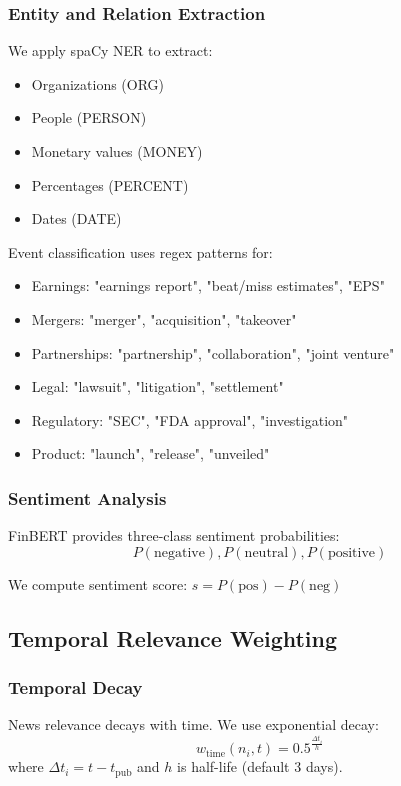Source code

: \documentclass[conference]{IEEEtran}
\begin{document}
\subsubsection{Entity and Relation Extraction}
We apply spaCy NER to extract:
\begin{itemize}
    \item Organizations (ORG)
    \item People (PERSON)
    \item Monetary values (MONEY)
    \item Percentages (PERCENT)
    \item Dates (DATE)
\end{itemize}

Event classification uses regex patterns for:
\begin{itemize}
    \item Earnings: "earnings report", "beat/miss estimates", "EPS"
    \item Mergers: "merger", "acquisition", "takeover"
    \item Partnerships: "partnership", "collaboration", "joint venture"
    \item Legal: "lawsuit", "litigation", "settlement"
    \item Regulatory: "SEC", "FDA approval", "investigation"
    \item Product: "launch", "release", "unveiled"
\end{itemize}

\subsubsection{Sentiment Analysis}
FinBERT provides three-class sentiment probabilities:
$$P(\text{negative}), P(\text{neutral}), P(\text{positive})$$

We compute sentiment score: $s = P(\text{pos}) - P(\text{neg})$

\subsection{Temporal Relevance Weighting}

\subsubsection{Temporal Decay}
News relevance decays with time. We use exponential decay:
$$w_{\text{time}}(n_i, t) = 0.5^{\frac{\Delta t_i}{h}}$$
where $\Delta t_i = t - t_{\text{pub}}$ and $h$ is half-life (default 3 days).
\end{document}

------

Take every line of the material and copy it exactly, leaving out the pictures.

◆ Task answer ◆
Source code

: \documentclass[conference]{IEEEtran}
\begin{document}
\subsubsection{Entity and Relation Extraction}
We apply spaCy NER to extract:
\begin{itemize}
    \item Organizations (ORG)
    \item People (PERSON)
    \item Monetary values (MONEY)
    \item Percentages (PERCENT)
    \item Dates (DATE)
\end{itemize}

Event classification uses regex patterns for:
\begin{itemize}
    \item Earnings: "earnings report", "beat/miss estimates", "EPS"
    \item Mergers: "merger", "acquisition", "takeover"
    \item Partnerships: "partnership", "collaboration", "joint venture"
    \item Legal: "lawsuit", "litigation", "settlement"
    \item Regulatory: "SEC", "FDA approval", "investigation"
    \item Product: "launch", "release", "unveiled"
\end{itemize}

\subsubsection{Sentiment Analysis}
FinBERT provides three-class sentiment probabilities:
$$P(\text{negative}), P(\text{neutral}), P(\text{positive})$$

We compute sentiment score: $s = P(\text{pos}) - P(\text{neg})$

\subsection{Temporal Relevance Weighting}

\subsubsection{Temporal Decay}
News relevance decays with time. We use exponential decay:
$$w_{\text{time}}(n_i, t) = 0.5^{\frac{\Delta t_i}{h}}$$
where $\Delta t_i = t - t_{\text{pub}}$ and $h$ is half-life (default 3 days).
\end{document}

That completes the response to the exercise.